We are not conscious about that, because we always move our eyes and head, when looking at a scene. Our eyes are always in motion, flitting from one part of the motive to the next and back again. If you want to draw or sketch a motive, which is so close that you cannot seize it "with a view", you get difficulties.
Or you have enough experience to correct the arising "optical" errors. In this case you have to move head or eyes. You get difficulties specially with geometric objects, because the position changes and with that the vanishing points in the picture. If the angle is to large, the foreshortening becomes very large and you get extreme perspectives.
You are in the same position like a photographer, who doesn’t get the motif with a normal lens and therefore has to take a “wide angle lens” with accordingly arising distortions. The larger the "wide angle", the large the distortions.
This means for a draughtsman, that he has to construct distortions, he doesn’t see. An other method of handling the problem is to take virtually an other position towards the motif and to sketch, "as if" the motif would be far away. This method is often used unconsciously by experienced draughtsmen.
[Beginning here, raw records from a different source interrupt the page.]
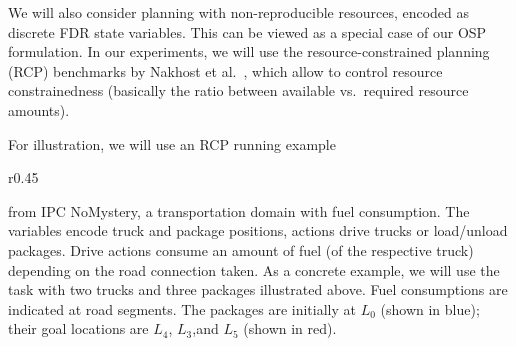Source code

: %
%
We will also consider planning with non-reproducible resources,
encoded as discrete FDR state variables. This can be viewed as a
special case of our OSP formulation. In our experiments, we will use
the resource-constrained planning (RCP) benchmarks by Nakhost et
al.\ , which allow to control
resource constrainedness (basically the ratio between available
vs.\ required resource amounts).

For illustration, we will use an RCP running example 
%
\begin{wrapfigure}{r}{0.45\columnwidth}
\vspace{-0.3cm} \hspace{-0.8cm} %
\vspace{-0.5cm}
\end{wrapfigure}
%
from IPC NoMystery, a transportation domain with fuel consumption.
The variables encode truck and package positions, actions drive trucks
or load/unload packages. Drive actions consume an amount of fuel (of
the respective truck) depending on the road connection taken. As a
concrete example, we will use the task with two trucks and three
packages illustrated above. Fuel consumptions are indicated at road
segments. The packages are initially at $L_0$ (shown in blue); their
goal locations are $L_4$, $L_3$,and $L_5$ (shown in red).

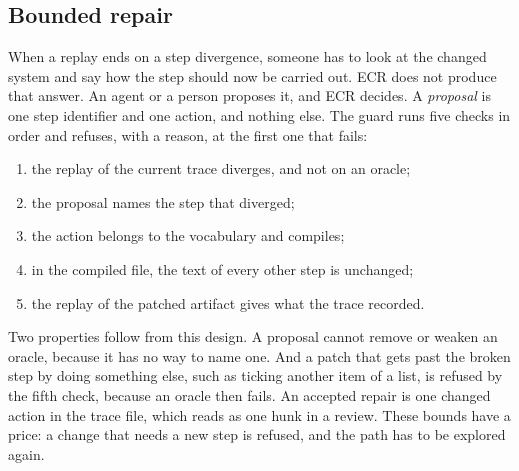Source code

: \subsection{Bounded repair}
\label{sec:repair}

When a replay ends on a step divergence, someone has to look at the changed system and say how the step should now be carried out. ECR does not produce that answer. An agent or a person proposes it, and ECR decides. A \emph{proposal} is one step identifier and one action, and nothing else. The guard runs five checks in order and refuses, with a reason, at the first one that fails:
\begin{enumerate}
  \item the replay of the current trace diverges, and not on an oracle;
  \item the proposal names the step that diverged;
  \item the action belongs to the vocabulary and compiles;
  \item in the compiled file, the text of every other step is unchanged;
  \item the replay of the patched artifact gives what the trace recorded.
\end{enumerate}
Two properties follow from this design. A proposal cannot remove or weaken an oracle, because it has no way to name one. And a patch that gets past the broken step by doing something else, such as ticking another item of a list, is refused by the fifth check, because an oracle then fails. An accepted repair is one changed action in the trace file, which reads as one hunk in a review. These bounds have a price: a change that needs a new step is refused, and the path has to be explored again.
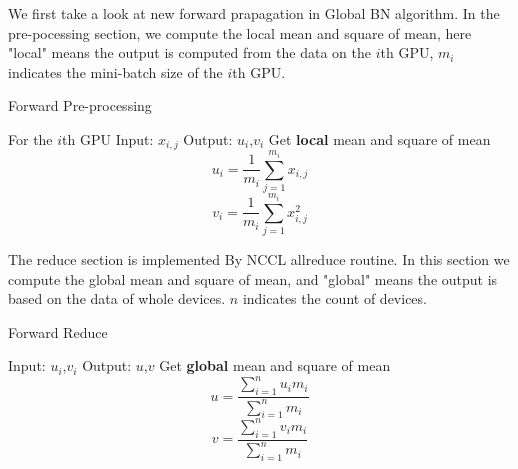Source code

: We first take a look at new forward prapagation in Global BN algorithm. In the pre-pocessing section, we compute the local mean and square of mean, here "local" means the output is computed from the data on the $i$th GPU, $m_i$ indicates the mini-batch size of the $i$th GPU. 
\begin{algorithm}[h]
    \caption{Forward Pre-processing}
    \label{alg:forward-pre}
    \begin{algorithmic}[1]
        \State For the $i$th GPU
        \State Input: $x_{i,j}$
        \State Output: $u_{i}$,$v_{i}$
        \State Get \textbf{local} mean and square of mean
        \begin{equation}
            {u_i} = \frac{1}{{{m_i}}}\sum\limits_{j = 1}^{{m_i}} {{x_{i,j}}} 
        \end{equation}
        \begin{equation}
            {v_i} = \frac{1}{{{m_i}}}\sum\limits_{j = 1}^{{m_i}} {x_{i,j}^2} 
        \end{equation}
    \end{algorithmic}
\end{algorithm}


The reduce section is implemented By NCCL allreduce routine. In this section we compute the global mean and square of mean, and "global" means the output is based on the data of whole devices. $n$ indicates the count of devices.

\begin{algorithm}[h]
\caption{Forward Reduce} %
\label{alg:forward-reduce}

\begin{algorithmic}[1]
\State Input: $u_{i}$,$v_{i}$
\State Output: $u$,$v$
\State Get \textbf{global} mean and square of mean
\begin{equation}
    {u = \frac{{\sum\nolimits_{i = 1}^n {{u_i}{m_i}} }}{{\sum\nolimits_{i = 1}^n {{m_i}} }}}
\end{equation}
\begin{equation}
    {v = \frac{{\sum\nolimits_{i = 1}^n {{v_i}{m_i}} }}{{\sum\nolimits_{i = 1}^n {{m_i}} }}}
\end{equation}
\end{algorithmic}
\end{algorithm}

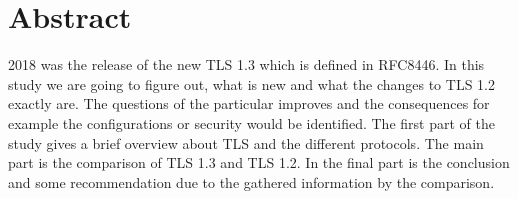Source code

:\chapter*{Abstract}
\label{chap:abstract}

2018 was the release of the new TLS 1.3 which is defined in RFC8446. 
In this study we are going to figure out, what is new and what the changes to TLS 1.2 exactly are. 
The questions of the particular improves and the consequences for example the configurations 
or security would be identified.
The first part of the study gives a brief overview about TLS and the different protocols. 
The main part is the comparison of TLS 1.3 and TLS 1.2.
In the final part is the conclusion and some recommendation due to the gathered information 
by the comparison.


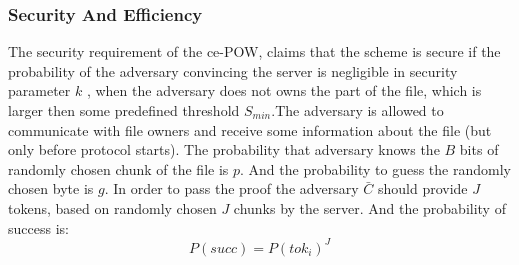 \documentclass[12pt]{article}
\begin{document}
\subsubsection{Security And Efficiency}
\label{subsub:secAndeff7}
The security requirement of the ce-POW, claims that the scheme is secure if the probability of the adversary convincing the server is negligible in security parameter $k$ , when the adversary does not owns the part of the file, which is larger then some predefined threshold $S_{min}$.The adversary is allowed to communicate with file owners and receive some information about the file (but only before protocol starts). The probability that adversary knows the $B$ bits of randomly chosen chunk of the file is $p$. And the probability to guess the randomly chosen byte is $g$. In order to pass the proof the adversary $\bar{C}$ should provide $J$ tokens, based on randomly chosen $J$ chunks by the server. And the probability of success is:
\begin{equation}\label{1}
 P(succ) = P(tok_i)^J
\end{equation}
\end{document}

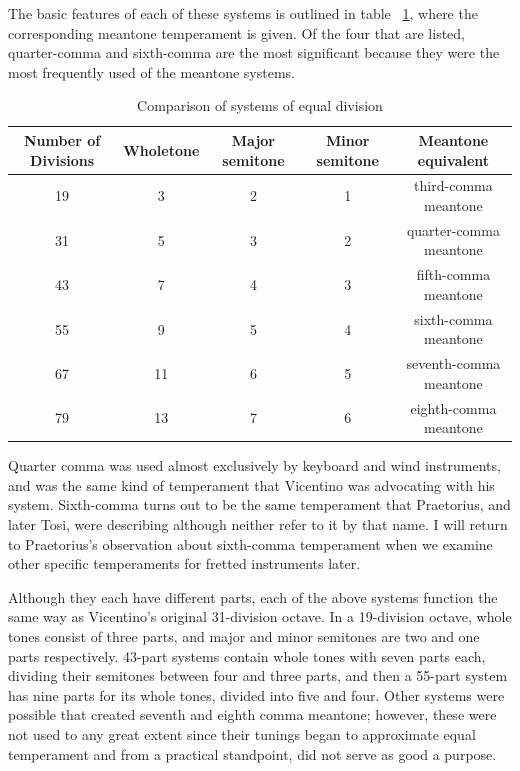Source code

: The basic features of each of these systems is outlined in table
~\ref{table:equalDivision}, where the corresponding meantone temperament is given.  Of
the four that are listed, quarter-comma and sixth-comma are the most significant
because they were the most frequently used of the meantone systems.
\begin{table}[h!]
  \begin{center}
  \scalebox{0.7}
  {
    \begin{tabular}{ c c c c c}
      Number of Divisions & Wholetone & Major semitone & Minor semitone & Meantone equivalent \\
      \hline
      19 & 3 & 2 & 1 & third-comma meantone \\
      31 & 5 & 3 & 2 & quarter-comma meantone \\
      43 & 7 & 4 & 3 & fifth-comma meantone \\
      55 & 9 & 5 & 4 & sixth-comma meantone \\
      67 & 11 & 6 & 5 & seventh-comma meantone \\
      79 & 13 & 7 & 6 & eighth-comma meantone \\
    \end{tabular}
  }
  \end{center}
  \caption{Comparison of systems of equal division}
  \label{table:equalDivision}
\end{table}
Quarter comma was used almost exclusively by keyboard and wind instruments, and was the
same kind of temperament that Vicentino was advocating with his system. Sixth-comma turns
out to be the same temperament that Praetorius, and later Tosi, were describing although
neither refer to it by that name.  I will return to Praetorius's observation about
sixth-comma temperament when we examine other specific temperaments for fretted
instruments later.

Although they each have different parts, each of the above systems function the same way
as Vicentino's original 31-division octave. In a 19-division octave, whole tones consist
of three parts, and major and minor semitones are two and one parts respectively.  43-part
systems contain whole tones with seven parts each, dividing their semitones between four
and three parts, and then a 55-part system has nine parts for its whole tones, divided
into five and four.  Other systems were possible that created seventh and eighth comma
meantone; however, these were not used to any great extent since their tunings began to
approximate equal temperament and from a practical standpoint, did not serve as good a
purpose.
A beginner will have difficulties to “get the motif” without knowing why. In nude painting courses the distance to the model is often much to small, in particular when sketching or painting standing models. A standing figure of approx.. 1.80 m height with a minimum of place around would require a distance of at least 7 meters. This place is usually not available.
The result are torsos and heads which “don’t fit” to the rest of the body ore figures which “tilt”. In most cases the draughtsmen don’t know, where the problem is and why they can’t work out a task “being so simple”, and unfortunately very often the course leaders don’t know either.
Because of the two reasons described above again the recommendation:
The distance of the viewer should be the fivefold of the largest expansion of the motive (here 5 times the green diagonal). Often you cannot keep this distance (usually not when drawing e.g. standing persons). The more this value is fallen below, the more difficult is it to seize the motive.